Thursday, January 16th, 2020 00:00 |
Eliud Kipchoge (left) and Brigid Kosgei after they won their respective London Marathon races last year. Photo/PD/FILE

James Waindi and Agencies

Women Marathon world record holder Brigid Kosgei and her counterpart Eliud Kipchoge who ran unofficial sub-two-hour marathon in Vienna last year, have poured cold water on claims that the running shoes they wore when they achieved their respective fetes, gave them an advantage.

World Athletics yesterday announced that they were considering banning the Nike shoes that were used by the duo.

Kosgei smashed Paula Radcliffe’s 16-year marathon mark wearing the Nike Vaporfly as she won the Chicago Marathon in  2hr 14min 4sec, well inside Radcliffe’s time of  2:15:25.

It is also understood shoes which sources at World Athletics believe to be a hybrid of the Vaporfly, are the ones Kipchoge used in Vienna.

“I would still break the world record while running bare foot. It is not the shoes that do the running, it’s always an athlete’s shape going into the race and the level of preparation,” Kosgei told People Sport.

Total absurd

She added: “I remember initially before the Chicago Marathon race began, I had refused to wear the new shoes because I had armed myself with my usual blue shoes that I used when I won London Marathon, but my manager convinced me to just wear the new shoes because almost all the athletes on the starting line had wore them.

So for someone to claim that they aided my achievement, it’s total absurd.”
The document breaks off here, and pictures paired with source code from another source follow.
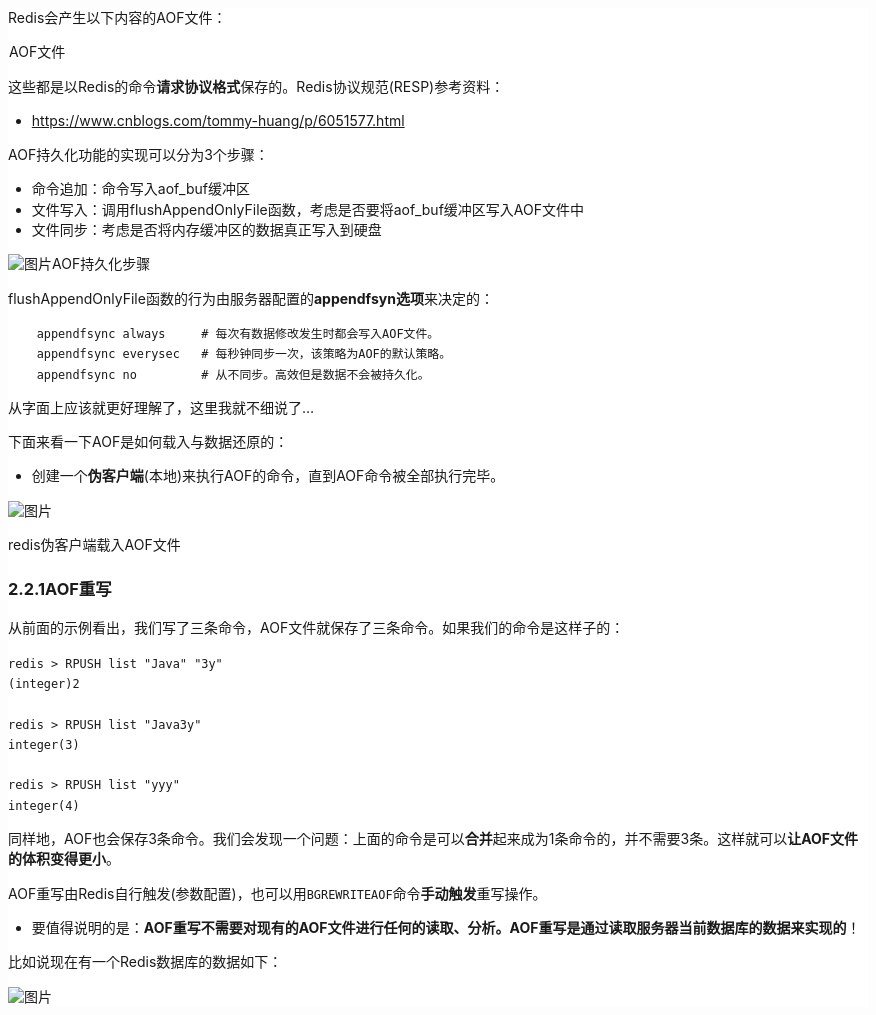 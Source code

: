 Redis会产生以下内容的AOF文件：

![AOF文件](data:image/gif;base64,iVBORw0KGgoAAAANSUhEUgAAAAEAAAABCAYAAAAfFcSJAAAADUlEQVQImWNgYGBgAAAABQABh6FO1AAAAABJRU5ErkJggg==)AOF文件

这些都是以Redis的命令**请求协议格式**保存的。Redis协议规范(RESP)参考资料：

- https://www.cnblogs.com/tommy-huang/p/6051577.html

AOF持久化功能的实现可以分为3个步骤：

- 命令追加：命令写入aof_buf缓冲区
- 文件写入：调用flushAppendOnlyFile函数，考虑是否要将aof_buf缓冲区写入AOF文件中
- 文件同步：考虑是否将内存缓冲区的数据真正写入到硬盘

![图片](https://mmbiz.qpic.cn/mmbiz_png/2BGWl1qPxib0LSf7wiaom7XfZ9RhpUWsW2MjkXbZETIPbC23Br1ZrMNFaQmfU94kicv1H9vLNIU0VzMPFNnRdbRSw/640?wx_fmt=png&tp=webp&wxfrom=5&wx_lazy=1&wx_co=1)AOF持久化步骤

flushAppendOnlyFile函数的行为由服务器配置的**appendfsyn选项**来决定的：

```
    appendfsync always     # 每次有数据修改发生时都会写入AOF文件。
    appendfsync everysec   # 每秒钟同步一次，该策略为AOF的默认策略。
    appendfsync no         # 从不同步。高效但是数据不会被持久化。
```

从字面上应该就更好理解了，这里我就不细说了…

下面来看一下AOF是如何载入与数据还原的：

- 创建一个**伪客户端**(本地)来执行AOF的命令，直到AOF命令被全部执行完毕。

![图片](https://mmbiz.qpic.cn/mmbiz_png/2BGWl1qPxib0LSf7wiaom7XfZ9RhpUWsW2c34wOB0qyXe5ibMgWuXWQvasIeG5PauicQVyKl9hJQicFuwMFSE8YR6icw/640?wx_fmt=png&tp=webp&wxfrom=5&wx_lazy=1&wx_co=1)

redis伪客户端载入AOF文件

### 2.2.1AOF重写

从前面的示例看出，我们写了三条命令，AOF文件就保存了三条命令。如果我们的命令是这样子的：

```
redis > RPUSH list "Java" "3y"
(integer)2

redis > RPUSH list "Java3y"
integer(3)

redis > RPUSH list "yyy"
integer(4)
```

同样地，AOF也会保存3条命令。我们会发现一个问题：上面的命令是可以**合并**起来成为1条命令的，并不需要3条。这样就可以**让AOF文件的体积变得更小**。

AOF重写由Redis自行触发(参数配置)，也可以用`BGREWRITEAOF`命令**手动触发**重写操作。

- 要值得说明的是：**AOF重写不需要对现有的AOF文件进行任何的读取、分析。AOF重写是通过读取服务器当前数据库的数据来实现的**！

比如说现在有一个Redis数据库的数据如下：

![图片](https://mmbiz.qpic.cn/mmbiz_png/2BGWl1qPxib0LSf7wiaom7XfZ9RhpUWsW2DVhNso3jZWicrLOso0UibN5p1xdzbQJWA0ibx3GzQ5zbmiaKYic2onS1cUw/640?wx_fmt=png&tp=webp&wxfrom=5&wx_lazy=1&wx_co=1)
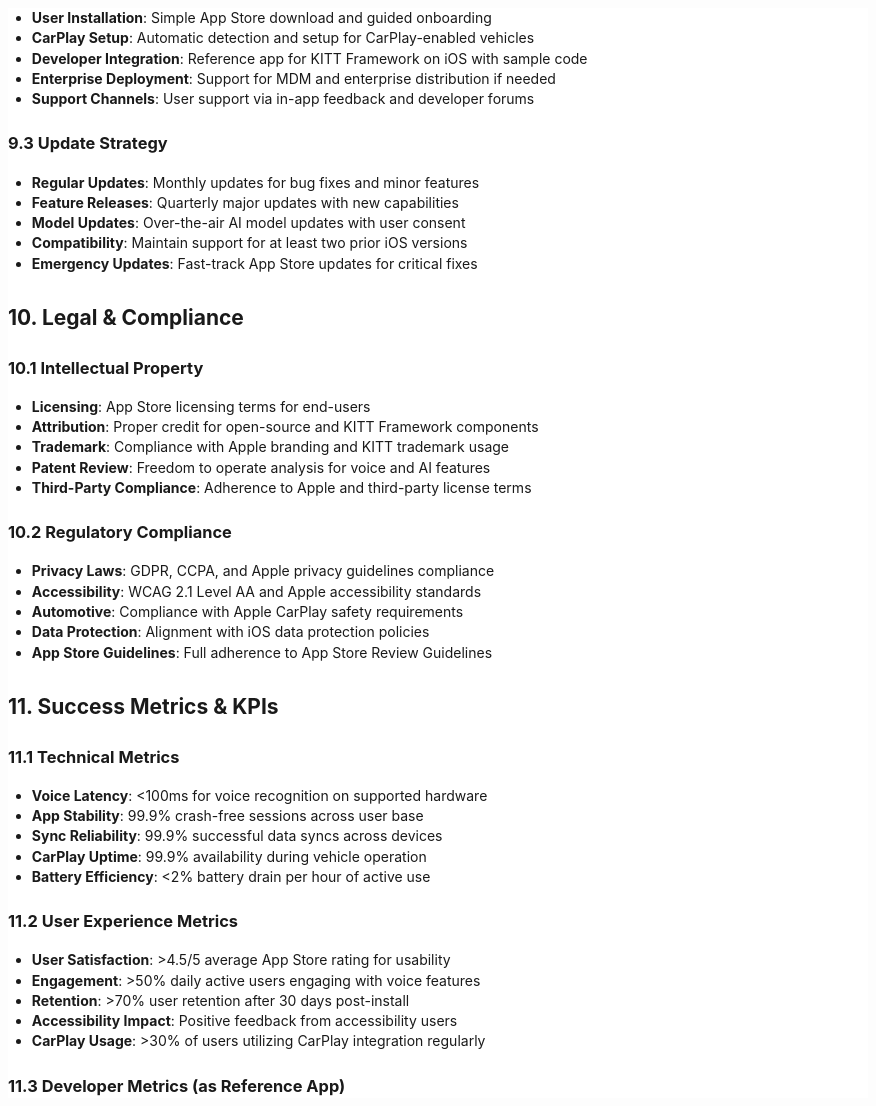 - **User Installation**: Simple App Store download and guided onboarding
- **CarPlay Setup**: Automatic detection and setup for CarPlay-enabled vehicles
- **Developer Integration**: Reference app for KITT Framework on iOS with sample code
- **Enterprise Deployment**: Support for MDM and enterprise distribution if needed
- **Support Channels**: User support via in-app feedback and developer forums

### 9.3 Update Strategy

- **Regular Updates**: Monthly updates for bug fixes and minor features
- **Feature Releases**: Quarterly major updates with new capabilities
- **Model Updates**: Over-the-air AI model updates with user consent
- **Compatibility**: Maintain support for at least two prior iOS versions
- **Emergency Updates**: Fast-track App Store updates for critical fixes

## 10. Legal & Compliance

### 10.1 Intellectual Property

- **Licensing**: App Store licensing terms for end-users
- **Attribution**: Proper credit for open-source and KITT Framework components
- **Trademark**: Compliance with Apple branding and KITT trademark usage
- **Patent Review**: Freedom to operate analysis for voice and AI features
- **Third-Party Compliance**: Adherence to Apple and third-party license terms

### 10.2 Regulatory Compliance

- **Privacy Laws**: GDPR, CCPA, and Apple privacy guidelines compliance
- **Accessibility**: WCAG 2.1 Level AA and Apple accessibility standards
- **Automotive**: Compliance with Apple CarPlay safety requirements
- **Data Protection**: Alignment with iOS data protection policies
- **App Store Guidelines**: Full adherence to App Store Review Guidelines

## 11. Success Metrics & KPIs

### 11.1 Technical Metrics

- **Voice Latency**: <100ms for voice recognition on supported hardware
- **App Stability**: 99.9% crash-free sessions across user base
- **Sync Reliability**: 99.9% successful data syncs across devices
- **CarPlay Uptime**: 99.9% availability during vehicle operation
- **Battery Efficiency**: <2% battery drain per hour of active use

### 11.2 User Experience Metrics

- **User Satisfaction**: >4.5/5 average App Store rating for usability
- **Engagement**: >50% daily active users engaging with voice features
- **Retention**: >70% user retention after 30 days post-install
- **Accessibility Impact**: Positive feedback from accessibility users
- **CarPlay Usage**: >30% of users utilizing CarPlay integration regularly

### 11.3 Developer Metrics (as Reference App)
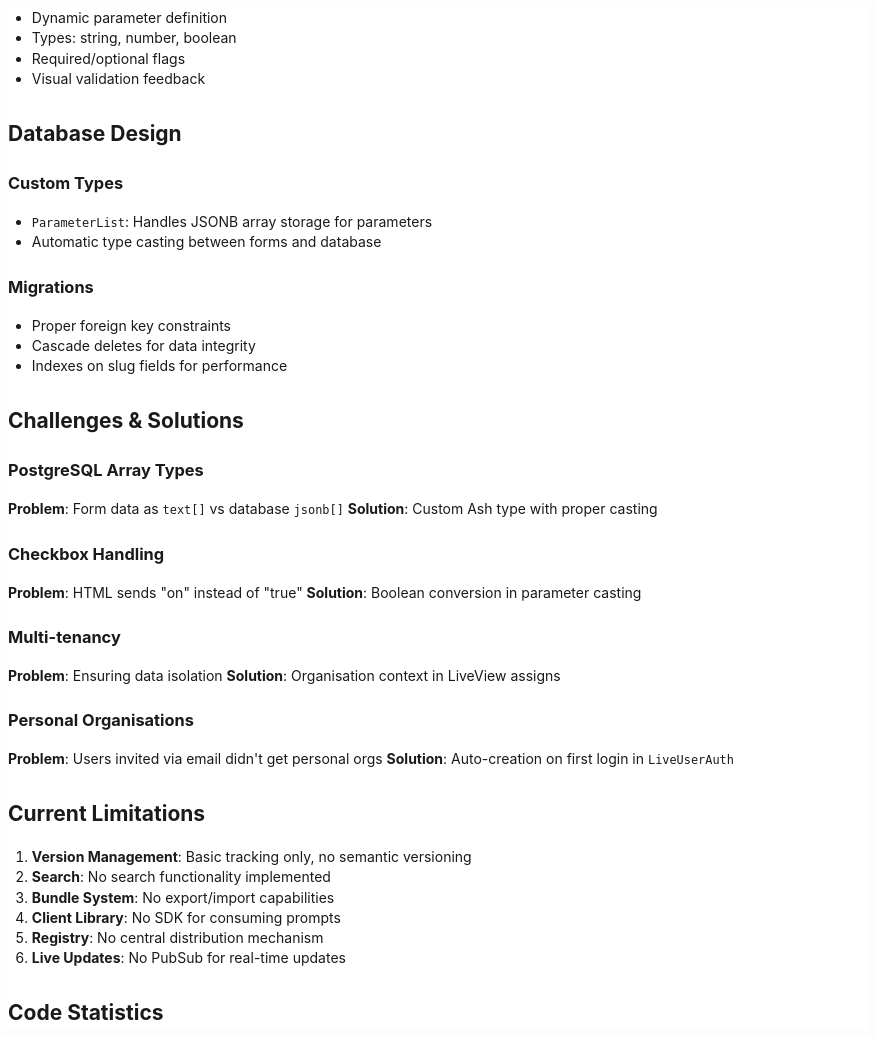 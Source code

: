 - Dynamic parameter definition
- Types: string, number, boolean
- Required/optional flags
- Visual validation feedback

## Database Design

### Custom Types

- `ParameterList`: Handles JSONB array storage for parameters
- Automatic type casting between forms and database

### Migrations

- Proper foreign key constraints
- Cascade deletes for data integrity
- Indexes on slug fields for performance

## Challenges & Solutions

### PostgreSQL Array Types

**Problem**: Form data as `text[]` vs database `jsonb[]`
**Solution**: Custom Ash type with proper casting

### Checkbox Handling

**Problem**: HTML sends "on" instead of "true"
**Solution**: Boolean conversion in parameter casting

### Multi-tenancy

**Problem**: Ensuring data isolation
**Solution**: Organisation context in LiveView assigns

### Personal Organisations

**Problem**: Users invited via email didn't get personal orgs
**Solution**: Auto-creation on first login in `LiveUserAuth`

## Current Limitations

1. **Version Management**: Basic tracking only, no semantic versioning
2. **Search**: No search functionality implemented
3. **Bundle System**: No export/import capabilities
4. **Client Library**: No SDK for consuming prompts
5. **Registry**: No central distribution mechanism
6. **Live Updates**: No PubSub for real-time updates

## Code Statistics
Kipchoge on his part remained defiant that the controversial Nike shoes that he ran his sub-two-hour marathon in are ‘fair’, claiming the sport should get on board with technological advances.

Nike’s range of Vaporfly shoes are under intense review from a panel of experts at World Athletics after they sparked the biggest mass drop in road race running times in history.

The contentious issue is the foam and carbon-fibre composition of the sole, which acts like a spring to help runners get the most forward push from each stride.

A technical body looking into the Nike shoes are set to deliver their findings at the end of this month.

But yesterday, Kipchoge defended the trainers by claiming there is no need for greater regulation as marathon times are down to the athlete running the race.

“They are fair,’ he told the Telegraph. ‘I trained hard. Technology is growing and we can’t deny it - we must go with technology.

“In Formula 1, Pirelli issues the tyres to all the cars but Mercedes are the best one. Why? It’s the engine. It’s the person.

“So for those that are against the shoe, it’s the person who is running, not the shoe. It’s the person driving, not the person making the tyres.’

A moratorium is being considered by World Athletics, which may see records stand despite likely bans for the shoes.